44. Débris spatial

Quand j'ai terminé d'expulser mes tripes dans la cuvette des toilettes, je suis en sueur comme après avoir couru un marathon : j'ai à peine la force de me traîner jusqu'au lavabo afin de me rincer la gorge, me nettoyer la bouche ou me mouiller le visage.

Je finis par m'asseoir sur le carrelage froid de la pièce, le dos contre la baignoire, puis demeure ainsi telle une épave, sans bouger.

Toute énergie semble avoir définitivement quitté mon corps ; je ne ressens rien d'autre qu'un grand vide couplé du même froid glacial qui s'est emparé de moi sur le balcon. Je suis en train de me noyer et personne ne viendra me sauver.

Tel un débris spatial, je navigue sans but en une course orbitale infinie à laquelle on ne peut plus m'arracher. Mon être n'est qu'un trou noir ambulant prêt à dévorer tout ce qu'il touche.

Pour la première fois de mon existence, je prends conscience de la vanité de ce monde. Tout me semble si vide, si dénué de sens. La réalité n'est que chaos ; la vie, elle, une souffrance perpétuelle. L'espoir n'existe pas.

Une grande lassitude m'a envahie ; là, sur le moment, je n'ai qu'une seule envie : fermer les paupières et ne jamais les rouvrir. A quoi bon continuer de respirer lorsque l'univers n'est qu'un vaste néant interminable ?

Trois coups frappés à la porte de la salle de bain me ramènent à ce corps que je déteste.

— Ça va, Nathalie ? Je peux venir ?

Sans attendre la réponse, c'est un Adam en chaussettes qui pénètre la pièce, un paquet de chips sous le bras, une assiette contenant une part de gâteau dans chaque main, Genn sur ses talons.

Après avoir refermé derrière lui avec précaution, il vient s'installer à côté de moi sur le sol, où il étale son butin.

Le chien s'allonge entre nous deux, la tête sur mes jambes. J'ignore si c'est volontaire, cela dit je dois admettre que sa présence réchauffe un peu mon coeur meurtri. Je lui témoigne ma gratitude en grattouillant le sommet de son crâne, ce qui fait battre sa queue.

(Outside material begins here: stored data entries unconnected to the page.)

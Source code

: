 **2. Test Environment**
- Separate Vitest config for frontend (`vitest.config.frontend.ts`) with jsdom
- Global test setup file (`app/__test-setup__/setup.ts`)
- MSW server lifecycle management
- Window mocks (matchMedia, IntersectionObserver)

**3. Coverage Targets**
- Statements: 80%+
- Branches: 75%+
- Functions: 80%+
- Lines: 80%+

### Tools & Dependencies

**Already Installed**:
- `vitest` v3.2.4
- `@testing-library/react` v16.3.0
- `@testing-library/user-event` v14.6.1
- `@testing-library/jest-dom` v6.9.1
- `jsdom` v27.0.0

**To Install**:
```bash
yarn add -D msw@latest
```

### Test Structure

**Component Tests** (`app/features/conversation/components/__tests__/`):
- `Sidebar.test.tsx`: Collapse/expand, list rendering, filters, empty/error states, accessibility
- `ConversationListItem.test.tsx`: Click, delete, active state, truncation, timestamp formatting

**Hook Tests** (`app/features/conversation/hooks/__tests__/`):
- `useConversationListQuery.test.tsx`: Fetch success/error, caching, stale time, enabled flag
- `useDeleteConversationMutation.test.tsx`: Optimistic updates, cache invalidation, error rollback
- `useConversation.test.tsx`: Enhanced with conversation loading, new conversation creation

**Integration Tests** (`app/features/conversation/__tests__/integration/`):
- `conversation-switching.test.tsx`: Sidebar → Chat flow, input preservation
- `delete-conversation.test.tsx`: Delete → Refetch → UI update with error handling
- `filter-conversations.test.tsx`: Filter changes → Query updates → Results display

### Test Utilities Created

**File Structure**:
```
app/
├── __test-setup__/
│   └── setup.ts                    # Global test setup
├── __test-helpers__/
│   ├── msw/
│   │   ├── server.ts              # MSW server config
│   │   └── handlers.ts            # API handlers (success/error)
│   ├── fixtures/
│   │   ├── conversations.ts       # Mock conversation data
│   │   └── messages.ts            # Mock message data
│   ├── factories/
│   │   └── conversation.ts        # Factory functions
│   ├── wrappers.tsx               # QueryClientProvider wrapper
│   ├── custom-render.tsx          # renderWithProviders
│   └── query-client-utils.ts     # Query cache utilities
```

— J'ai apporté de quoi te remplir l'estomac, tu dois avoir la dalle, non ? De toute façon, faut éponger vu ce que t'as bu. Ah et Sarah a appelé son père, il est en route.

Le chevelu a dit ça d'un ton neutre, comme si mon attitude n'avait strictement rien d'anormal.

— Pourquoi tu viens t'occuper de moi ? Fiona part bientôt, tu devrais être auprès d'elle. Moi, je sers à rien... Personne ne m'aime et ne m'aimera jamais...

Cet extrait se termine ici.